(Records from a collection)
#####
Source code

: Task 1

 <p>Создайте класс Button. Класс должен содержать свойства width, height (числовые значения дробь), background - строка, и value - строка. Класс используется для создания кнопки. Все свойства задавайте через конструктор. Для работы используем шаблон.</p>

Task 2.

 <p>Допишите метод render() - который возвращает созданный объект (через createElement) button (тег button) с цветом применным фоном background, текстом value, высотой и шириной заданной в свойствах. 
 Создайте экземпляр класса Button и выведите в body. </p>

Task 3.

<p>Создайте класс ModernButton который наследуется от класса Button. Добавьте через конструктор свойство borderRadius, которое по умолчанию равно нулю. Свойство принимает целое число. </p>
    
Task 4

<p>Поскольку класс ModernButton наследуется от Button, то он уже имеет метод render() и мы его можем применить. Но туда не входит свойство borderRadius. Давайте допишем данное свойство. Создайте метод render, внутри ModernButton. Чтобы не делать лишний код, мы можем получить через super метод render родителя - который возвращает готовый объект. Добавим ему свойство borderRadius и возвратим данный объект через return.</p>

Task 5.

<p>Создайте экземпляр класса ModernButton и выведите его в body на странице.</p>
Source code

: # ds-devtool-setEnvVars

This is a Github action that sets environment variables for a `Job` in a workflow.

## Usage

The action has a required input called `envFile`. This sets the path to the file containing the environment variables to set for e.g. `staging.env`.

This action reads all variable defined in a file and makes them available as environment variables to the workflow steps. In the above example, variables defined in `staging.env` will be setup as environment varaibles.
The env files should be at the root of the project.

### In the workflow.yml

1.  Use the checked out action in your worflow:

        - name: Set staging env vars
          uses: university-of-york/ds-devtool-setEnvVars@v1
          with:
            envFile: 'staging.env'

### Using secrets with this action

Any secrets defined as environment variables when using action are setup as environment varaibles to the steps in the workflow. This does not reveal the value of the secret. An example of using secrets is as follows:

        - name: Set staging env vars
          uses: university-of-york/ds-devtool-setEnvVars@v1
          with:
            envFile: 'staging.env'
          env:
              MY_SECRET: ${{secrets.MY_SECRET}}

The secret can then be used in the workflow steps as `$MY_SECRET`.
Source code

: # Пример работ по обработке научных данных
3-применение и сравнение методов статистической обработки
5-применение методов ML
#####
#### Assignment
Set down the entries verbatim, leaving none out.

#### Expected output
Source code

: Task 1

 <p>Создайте класс Button. Класс должен содержать свойства width, height (числовые значения дробь), background - строка, и value - строка. Класс используется для создания кнопки. Все свойства задавайте через конструктор. Для работы используем шаблон.</p>

Task 2.

 <p>Допишите метод render() - который возвращает созданный объект (через createElement) button (тег button) с цветом применным фоном background, текстом value, высотой и шириной заданной в свойствах. 
 Создайте экземпляр класса Button и выведите в body. </p>

Task 3.

<p>Создайте класс ModernButton который наследуется от класса Button. Добавьте через конструктор свойство borderRadius, которое по умолчанию равно нулю. Свойство принимает целое число. </p>
    
Task 4

<p>Поскольку класс ModernButton наследуется от Button, то он уже имеет метод render() и мы его можем применить. Но туда не входит свойство borderRadius. Давайте допишем данное свойство. Создайте метод render, внутри ModernButton. Чтобы не делать лишний код, мы можем получить через super метод render родителя - который возвращает готовый объект. Добавим ему свойство borderRadius и возвратим данный объект через return.</p>

Task 5.

<p>Создайте экземпляр класса ModernButton и выведите его в body на странице.</p>
Source code

: # ds-devtool-setEnvVars

This is a Github action that sets environment variables for a `Job` in a workflow.

## Usage

The action has a required input called `envFile`. This sets the path to the file containing the environment variables to set for e.g. `staging.env`.

This action reads all variable defined in a file and makes them available as environment variables to the workflow steps. In the above example, variables defined in `staging.env` will be setup as environment varaibles.
The env files should be at the root of the project.

### In the workflow.yml

1.  Use the checked out action in your worflow:

        - name: Set staging env vars
          uses: university-of-york/ds-devtool-setEnvVars@v1
          with:
            envFile: 'staging.env'

### Using secrets with this action

Any secrets defined as environment variables when using action are setup as environment varaibles to the steps in the workflow. This does not reveal the value of the secret. An example of using secrets is as follows:

        - name: Set staging env vars
          uses: university-of-york/ds-devtool-setEnvVars@v1
          with:
            envFile: 'staging.env'
          env:
              MY_SECRET: ${{secrets.MY_SECRET}}

The secret can then be used in the workflow steps as `$MY_SECRET`.
Source code

: # Пример работ по обработке научных данных
3-применение и сравнение методов статистической обработки
5-применение методов ML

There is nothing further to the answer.